Research @ the Eyckerman Group

“We are working on innovative technologies to create and improve organism wide protein-protein interaction maps. These maps reveal rich and functionally relevant data for every protein in the network.”

Several strategies currently exist to address all possible associations between proteins, also called the interactome, not only on the single protein but also on a proteome-wide level. These strategies can be divided in the divided in the binary approaches which rely on the expression of both bait and prey to perform a test for the interaction, and the co-complex methods, wherein the protein complex is purified from a lysate. The result of this work is a physical interaction map of all possible associations between proteins for a certain organism. Popular methods include the yeast two-hybrid system and the MAPPIT platform (Jan Tavernier lab) for the binary approaches, and Affinity Purification coupled to Mass Spectrometry (AP-MS) as an example of the co-complex methods. Although these contributions are clearly essential to grasp the inherent complexity of protein complex biology, the underlying technologies are not perfect, and are typically deployed in generic cell systems. Moreover, the functional implications of these associations remain hidden in the complex networks which are typically generated in high throughput studies.

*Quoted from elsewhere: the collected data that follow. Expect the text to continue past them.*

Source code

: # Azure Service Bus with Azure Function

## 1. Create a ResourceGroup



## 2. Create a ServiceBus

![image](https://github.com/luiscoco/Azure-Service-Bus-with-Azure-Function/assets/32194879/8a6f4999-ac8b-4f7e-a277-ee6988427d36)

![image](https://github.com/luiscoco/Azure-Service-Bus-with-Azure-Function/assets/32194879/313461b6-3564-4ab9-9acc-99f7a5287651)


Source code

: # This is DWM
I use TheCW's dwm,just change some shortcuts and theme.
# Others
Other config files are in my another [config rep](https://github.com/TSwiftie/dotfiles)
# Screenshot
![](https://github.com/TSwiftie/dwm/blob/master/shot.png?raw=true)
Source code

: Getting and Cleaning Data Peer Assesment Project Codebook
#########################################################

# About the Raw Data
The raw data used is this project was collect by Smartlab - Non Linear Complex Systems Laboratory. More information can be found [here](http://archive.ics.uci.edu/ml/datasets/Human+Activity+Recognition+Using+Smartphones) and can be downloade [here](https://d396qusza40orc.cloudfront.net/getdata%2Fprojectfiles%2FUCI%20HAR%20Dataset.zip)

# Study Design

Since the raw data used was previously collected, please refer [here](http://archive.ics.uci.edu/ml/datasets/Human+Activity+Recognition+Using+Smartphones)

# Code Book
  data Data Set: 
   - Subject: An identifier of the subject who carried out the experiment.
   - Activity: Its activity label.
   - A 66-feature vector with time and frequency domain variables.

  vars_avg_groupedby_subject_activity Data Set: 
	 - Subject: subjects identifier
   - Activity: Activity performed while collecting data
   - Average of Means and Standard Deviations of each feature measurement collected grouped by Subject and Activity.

We aim to improve the co-complex methods on different levels with the ultimate goal to provide a high resolution context-dependent association profile for the protein of interest. Virtually all available methods rely on lysis or homogenization as a first step in the protocol. With the Virotrap platform (developed on the interface of the Tavernier and Gevaert labs), we prevent the need for lysis by trapping the protein complex under native conditions in virus-like particles that bud from human cells. Classical proteomic approaches can then reveal the content of these particles. The unique data generated by Virotrap required new analysis tools resulting in ‘Sfinx’, a straightforward filtering strategy which outperforms available tools, also on AP-MS datasets.
The recent revolution in genome engineering technology, mainly driven now by CRISPR/Cas9, provides unique opportunities in the fields of proteomics and interactomics. We are pursuing the implementation of these genome engineering approaches to push co-complex analysis at the endogenous protein level to complement antibody-based approaches. Currently we are exploring the use of both very small epitope tags and of larger multifunctional tags not only for classical AP-MS pulldown analysis, but also to characterize the targeted proteins in unrivaled detail. Combination of different in house strategies and recently developed technologies (e.g. BioID) should provide a unique interaction profile, which is dependent on the origin and activation state of the cell. This data will be complemented with functional data coming from profiling approaches. Both protein and transcriptome profiling, in combination with different perturbance efforts, will allow the functional reconstruction of signal pathways.